Una parte considerevole delle attività svolte dal Centro Ricerche Archeologiche e Scavi di Torino è stata da sempre dedicata a progettazione, studi, restauri, sperimentazioni, applicazioni di nuove metodologie nel campo dei beni culturali, in collaborazione con le autorità competenti nei vari Paesi in cui il centro ha operato.

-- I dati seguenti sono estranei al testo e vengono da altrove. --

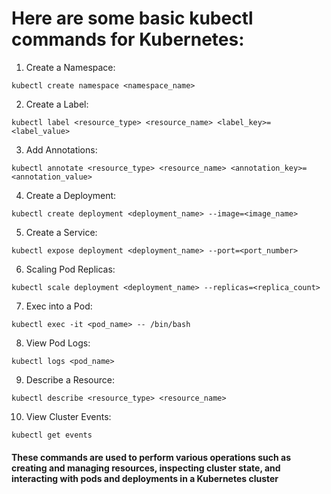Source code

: # Here are some basic kubectl commands for Kubernetes:

1. Create a Namespace:
```
kubectl create namespace <namespace_name>
```

2. Create a Label:

```
kubectl label <resource_type> <resource_name> <label_key>=<label_value>
```

3. Add Annotations:
```
kubectl annotate <resource_type> <resource_name> <annotation_key>=<annotation_value>
```

4. Create a Deployment:
```
kubectl create deployment <deployment_name> --image=<image_name>
```

5. Create a Service:
```
kubectl expose deployment <deployment_name> --port=<port_number>
```

6. Scaling Pod Replicas:
```
kubectl scale deployment <deployment_name> --replicas=<replica_count>
```

7. Exec into a Pod:
```
kubectl exec -it <pod_name> -- /bin/bash
```

8. View Pod Logs:
```
kubectl logs <pod_name>
```

9. Describe a Resource:
```
kubectl describe <resource_type> <resource_name>
```

10. View Cluster Events:
```
kubectl get events
```

#### These commands are used to perform various operations such as creating and managing resources, inspecting cluster state, and interacting with pods and deployments in a Kubernetes cluster
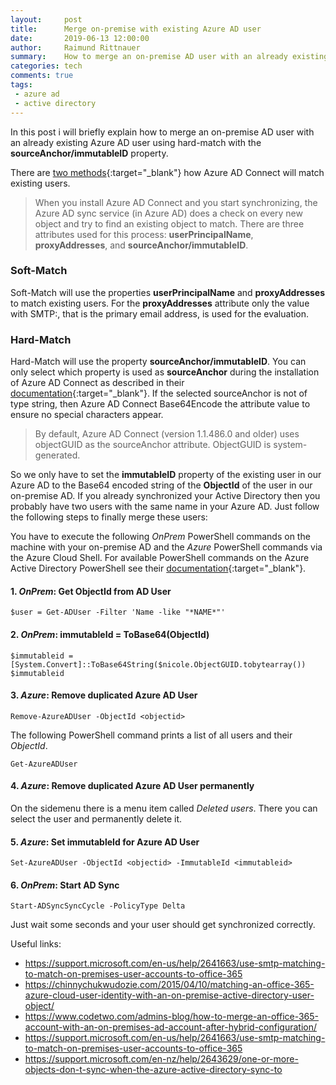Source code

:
 ```yaml
---
layout:     post
title:      Merge on-premise with existing Azure AD user
date:       2019-06-13 12:00:00
author:     Raimund Rittnauer
summary:    How to merge an on-premise AD user with an already existing Azure AD user using hard-match (sourceAnchor/immutableID).
categories: tech
comments: true
tags:
 - azure ad
 - active directory
---
```


In this post i will briefly explain how to merge an on-premise AD user with an already existing Azure AD user using hard-match with the **sourceAnchor/immutableID** property.

There are [two methods][1]{:target="_blank"} how Azure AD Connect will match existing users.

> When you install Azure AD Connect and you start synchronizing, the Azure AD sync service (in Azure AD) does a check on every new object and try to find an existing object to match. There are three attributes used for this process: **userPrincipalName**, **proxyAddresses**, and **sourceAnchor/immutableID**.

### Soft-Match

Soft-Match will use the properties **userPrincipalName** and **proxyAddresses** to match existing users. For the **proxyAddresses** attribute only the value with SMTP:, that is the primary email address, is used for the evaluation.

### Hard-Match

Hard-Match will use the property **sourceAnchor/immutableID**. You can only select which property is used as **sourceAnchor** during the installation of Azure AD Connect as described in their [documentation][2]{:target="_blank"}. If the selected sourceAnchor is not of type string, then Azure AD Connect Base64Encode the attribute value to ensure no special characters appear.

> By default, Azure AD Connect (version 1.1.486.0 and older) uses objectGUID as the sourceAnchor attribute. ObjectGUID is system-generated.

So we only have to set the **immutableID** property of the existing user in our Azure AD to the Base64 encoded string of the **ObjectId** of the user in our on-premise AD. If you already synchronized your Active Directory then you probably have two users with the same name in your Azure AD. Just follow the following steps to finally merge these users:

You have to execute the following *OnPrem* PowerShell commands on the machine with your on-premise AD and the *Azure* PowerShell commands via the Azure Cloud Shell. For available PowerShell commands on the Azure Active Directory PowerShell see their [documentation][3]{:target="_blank"}.

#### 1. *OnPrem*: Get ObjectId from AD User

```
$user = Get-ADUser -Filter 'Name -like "*NAME*"'
```

#### 2. *OnPrem*: immutableId = ToBase64(ObjectId)

```
$immutableid = [System.Convert]::ToBase64String($nicole.ObjectGUID.tobytearray())
$immutableid
```

#### 3. *Azure*: Remove duplicated Azure AD User

```
Remove-AzureADUser -ObjectId <objectid>
```

The following PowerShell command prints a list of all users and their *ObjectId*.

```
Get-AzureADUser
```

#### 4. *Azure*: Remove duplicated Azure AD User permanently

On the sidemenu there is a menu item called *Deleted users*. There you can select the user and permanently delete it.

#### 5. *Azure*: Set immutableId for Azure AD User

```
Set-AzureADUser -ObjectId <objectid> -ImmutableId <immutableid>
```

#### 6. *OnPrem*: Start AD Sync

```
Start-ADSyncSyncCycle -PolicyType Delta
```

Just wait some seconds and your user should get synchronized correctly.

Useful links:

* <https://support.microsoft.com/en-us/help/2641663/use-smtp-matching-to-match-on-premises-user-accounts-to-office-365>
* <https://chinnychukwudozie.com/2015/04/10/matching-an-office-365-azure-cloud-user-identity-with-an-on-premise-active-directory-user-object/>
* <https://www.codetwo.com/admins-blog/how-to-merge-an-office-365-account-with-an-on-premises-ad-account-after-hybrid-configuration/>
* <https://support.microsoft.com/en-us/help/2641663/use-smtp-matching-to-match-on-premises-user-accounts-to-office-365>
* <https://support.microsoft.com/en-nz/help/2643629/one-or-more-objects-don-t-sync-when-the-azure-active-directory-sync-to>


[1]: https://docs.microsoft.com/en-us/azure/active-directory/hybrid/how-to-connect-install-existing-tenant#sync-with-existing-users-in-azure-ad
[2]: https://docs.microsoft.com/en-us/azure/active-directory/hybrid/plan-connect-design-concepts
[3]: https://docs.microsoft.com/en-us/powershell/module/azuread/?view=azureadps-2.0#users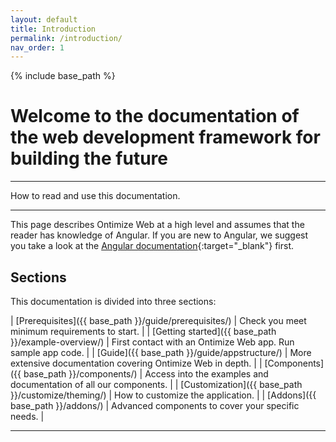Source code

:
 ```yaml
---
layout: default
title: Introduction
permalink: /introduction/
nav_order: 1
---
```


{% include base_path %}

# Welcome to the documentation of the web development framework for building the future

---

How to read and use this documentation.

---
This page describes Ontimize Web at a high level and assumes that the reader has knowledge of Angular. If you are new to Angular, we suggest you take a look at the [Angular documentation](https://angular.io/docs/ts/latest/){:target="_blank"} first.


## Sections

This documentation is divided into three sections:

| [Prerequisites]({{ base_path }}/guide/prerequisites/)   | Check you meet minimum requirements to start.   |
| [Getting started]({{ base_path }}/example-overview/)  | First contact with an Ontimize Web app. Run sample app code.    |
| [Guide]({{ base_path }}/guide/appstructure/)  | More extensive documentation covering Ontimize Web in depth.    |
| [Components]({{ base_path }}/components/) | Access into the examples and documentation of all our components.   |
| [Customization]({{ base_path }}/customize/theming/) | How to customize the application.   |
| [Addons]({{ base_path }}/addons/) | Advanced components to cover your specific needs.   |

---
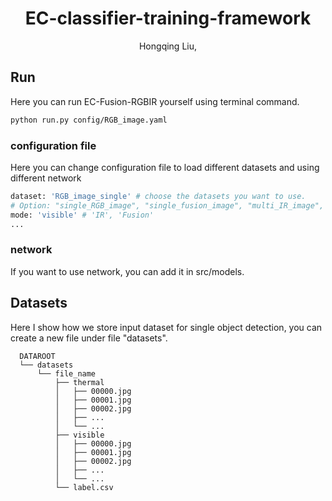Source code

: <p align="center">

<h1 align="center">EC-classifier-training-framework</h1>
<p align="center">
Hongqing Liu, 

</p>
    
## Run
Here you can run EC-Fusion-RGBIR yourself using terminal command.

```bash
python run.py config/RGB_image.yaml
```

### configuration file
Here you can change configuration file to load different datasets and using different network

```bash
dataset: 'RGB_image_single' # choose the datasets you want to use.
# Option: "single_RGB_image", "single_fusion_image", "multi_IR_image", ...
mode: 'visible' # 'IR', 'Fusion'
...
```

### network
If you want to use network, you can add it in src/models.

## Datasets
Here I show how we store input dataset for single object detection, you can create a new file under file "datasets".

```
  DATAROOT
  └── datasets
      └── file_name
          ├── thermal
          │   ├── 00000.jpg
          │   ├── 00001.jpg
          │   ├── 00002.jpg
          │   ├── ...
          │   └── ...
          ├── visible
          │   ├── 00000.jpg
          │   ├── 00001.jpg
          │   ├── 00002.jpg
          │   ├── ...
          │   └── ...
          └── label.csv

```
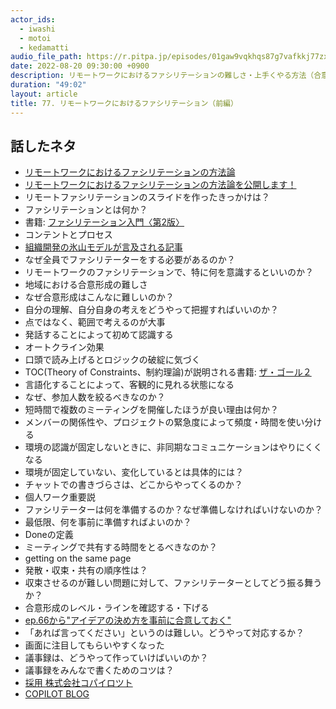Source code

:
 ```yaml
---
actor_ids:
  - iwashi
  - motoi
  - kedamatti
audio_file_path: https://r.pitpa.jp/episodes/01gaw9vqkhqs87g7vafkkj77zx.mp3
date: 2022-08-20 09:30:00 +0900
description: リモートワークにおけるファシリテーションの難しさ・上手くやる方法（合意形成・人数・頻度・目的の設定のコツ）などを語っていただいたエピソードです。
duration: "49:02"
layout: article
title: 77. リモートワークにおけるファシリテーション（前編）
---
```


## 話したネタ

- [リモートワークにおけるファシリテーションの方法論](https://docs.google.com/presentation/d/1dQgbxB6_0kosazzgfk0Gmoa8c7dInfOy_NvZejfpneo/edit#slide=id.g814b63fdb8_0_12)
- [リモートワークにおけるファシリテーションの方法論を公開します！](https://blog.copilot.jp/entry/remote-facilitation)
- リモートファシリテーションのスライドを作ったきっかけは？
- ファシリテーションとは何か？
- 書籍: [ファシリテーション入門〈第2版〉](https://amzn.to/3Ay6EWR)
- コンテントとプロセス
- [組織開発の氷山モデルが言及される記事](https://note.com/yuki_anzai/n/n1cd936d56c51) 
- なぜ全員でファシリテーターをする必要があるのか？
- リモートワークのファシリテーションで、特に何を意識するといいのか？
- 地域における合意形成の難しさ
- なぜ合意形成はこんなに難しいのか？
- 自分の理解、自分自身の考えをどうやって把握すればいいのか？
- 点ではなく、範囲で考えるのが大事
- 発話することによって初めて認識する
- オートクライン効果
- 口頭で読み上げるとロジックの破綻に気づく
- TOC(Theory of Constraints、制約理論)が説明される書籍: [ザ・ゴール２](https://amzn.to/3R4a8pd)
- 言語化することによって、客観的に見れる状態になる
- なぜ、参加人数を絞るべきなのか？
- 短時間で複数のミーティングを開催したほうが良い理由は何か？
- メンバーの関係性や、プロジェクトの緊急度によって頻度・時間を使い分ける
- 環境の認識が固定しないときに、非同期なコミュニケーションはやりにくくなる
- 環境が固定していない、変化しているとは具体的には？
- チャットでの書きづらさは、どこからやってくるのか？
- 個人ワーク重要説
- ファシリテーターは何を準備するのか？なぜ準備しなければいけないのか？
- 最低限、何を事前に準備すればよいのか？
- Doneの定義
- ミーティングで共有する時間をとるべきなのか？
- getting on the same page 
- 発散・収束・共有の順序性は？
- 収束させるのが難しい問題に対して、ファシリテーターとしてどう振る舞うか？
- 合意形成のレベル・ラインを確認する・下げる
- [ep.66から"アイデアの決め方を事前に合意しておく"](https://fukabori.fm/episode/66)
- 「あれば言ってください」というのは難しい。どうやって対応するか？
- 画面に注目してもらいやすくなった
- 議事録は、どうやって作っていけばいいのか？
- 議事録をみんなで書くためのコツは？
- [採用 株式会社コパイロツト](https://copilot.jp/recruit/)
- [COPILOT BLOG](https://blog.copilot.jp/)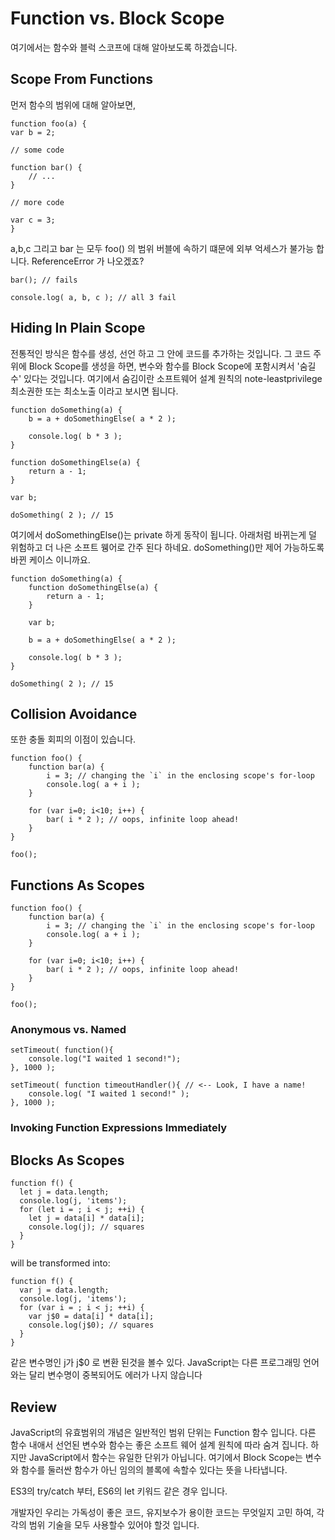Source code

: # Function vs. Block Scope

여기에서는 함수와 블럭 스코프에 대해 알아보도록 하겠습니다.

## Scope From Functions

먼저 함수의 범위에 대해 알아보면,

```
function foo(a) {
var b = 2;

// some code

function bar() {
    // ...
}

// more code

var c = 3;
}
```

a,b,c 그리고  bar 는 모두 foo() 의 범위 버블에 속하기 떄문에 외부 억세스가 불가능 합니다.
ReferenceError 가 나오겠죠?

```
bar(); // fails

console.log( a, b, c ); // all 3 fail
```


## Hiding In Plain Scope

전통적인 방식은 함수를 생성, 선언 하고 그 안에 코드를 추가하는 것입니다.
그 코드 주위에 Block Scope를 생성을 하면, 변수와 함수를 Block Scope에 포함시켜서 '숨길수' 있다는 것입니다.
여기에서 숨김이란 소프트웨어 설계 원칙의 note-leastprivilege 최소권한 또는 최소노출 이라고 보시면 됩니다. 

```
function doSomething(a) {
    b = a + doSomethingElse( a * 2 );

    console.log( b * 3 );
}

function doSomethingElse(a) {
    return a - 1;
}

var b;

doSomething( 2 ); // 15
```

여기에서 doSomethingElse()는 private 하게 동작이 됩니다.
아래처럼 바뀌는게 덜 위험하고 더 나은 소프트 웽어로 간주 된다 하네요.
doSomething()만 제어 가능하도록 바뀐 케이스 이니까요.

```
function doSomething(a) {
    function doSomethingElse(a) {
        return a - 1;
    }

    var b;

    b = a + doSomethingElse( a * 2 );

    console.log( b * 3 );
}

doSomething( 2 ); // 15
```



## Collision Avoidance

또한 충돌 회피의 이점이 있습니다.

```
function foo() {
    function bar(a) {
        i = 3; // changing the `i` in the enclosing scope's for-loop
        console.log( a + i );
    }

    for (var i=0; i<10; i++) {
        bar( i * 2 ); // oops, infinite loop ahead!
    }
}

foo();
```



## Functions As Scopes

```
function foo() {
    function bar(a) {
        i = 3; // changing the `i` in the enclosing scope's for-loop
        console.log( a + i );
    }

    for (var i=0; i<10; i++) {
        bar( i * 2 ); // oops, infinite loop ahead!
    }
}

foo();
```



### Anonymous vs. Named

```
setTimeout( function(){
    console.log("I waited 1 second!");
}, 1000 );
```

```
setTimeout( function timeoutHandler(){ // <-- Look, I have a name!
    console.log( "I waited 1 second!" );
}, 1000 );
```

### Invoking Function Expressions Immediately



## Blocks As Scopes

```
function f() {
  let j = data.length;
  console.log(j, 'items');
  for (let i = ; i < j; ++i) {
    let j = data[i] * data[i];
    console.log(j); // squares
  }
}
```

will be transformed into:

```
function f() {
  var j = data.length;
  console.log(j, 'items');
  for (var i = ; i < j; ++i) {
    var j$0 = data[i] * data[i];
    console.log(j$0); // squares
  }
}
```

같은 변수명인 j가 j$0 로 변환 된것을 볼수 있다.
JavaScript는 다른 프로그래밍 언어와는 달리 변수명이 중복되어도 에러가 나지 않습니다



## Review

JavaScript의 유효범위의 개념은 일반적인 범위 단위는 Function 함수 입니다.
다른 함수 내애서 선언된 변수와 함수는 좋은 소프트 웨어 설계 원칙에 따라 숨겨 집니다.
하지만 JavaScript에서 함수는 유일한 단위가 아닙니다. 
여기에서 Block Scope는 변수와 함수를 둘러싼 함수가 아닌 임의의 블록에 속할수 있다는 뜻을 나타냅니다.

ES3의 try/catch 부터, ES6의 let 키워드 같은 경우 입니다.

개발자인 우리는 가독성이 좋은 코드, 유지보수가 용이한 코드는 무엇일지 고민 하여, 각각의 범위 기술을 모두 사용할수 있어야 할것 입니다.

Per tale ragione fin dal 1969 sono operanti a Baghdad l’Istituto Italo-Iraqeno di Scienze Archeologiche e il Centro Italo-Iraqeno per il Restauro dei Monumenti, fondati con lo scopo di creare una collaborazione paritaria e continuativa tra Italia e Iraq, anche in momenti, come gli ultimi anni, in cui la congiunzione storica internazionale è particolarmente delicata.
Le attività dei due istituti si sono in questi decenni concentrati
sull'esecuzione di campagne di rilievo, restauro e studio di importanti
monumenti e siti archeologici come Ctesifonte,
Babilonia, ‘Aqar
Quf, Mosul con il suo Minareto, ‘Anah,
i monumenti della Baghdad islamica,
oltre che su attività di formazione di personale iraqeno specializzato,
su iniziative volte al recupero dei materiali trafugati dall’Iraq
durante le due Guerre del Golfo (B.R.I.L.A.),
sul restauro e il riallestimento del Museo
Archeologico di Baghdad, gravemente danneggiato durante gli ultimi
bombardamenti, in collaborazione con il Ministero
degli Affari Esteri (MAE-DGMM, Task Force Iraq), il Ministero
per i Beni e le Attività Culturali e l’Istituto
Centrale per il Restauro.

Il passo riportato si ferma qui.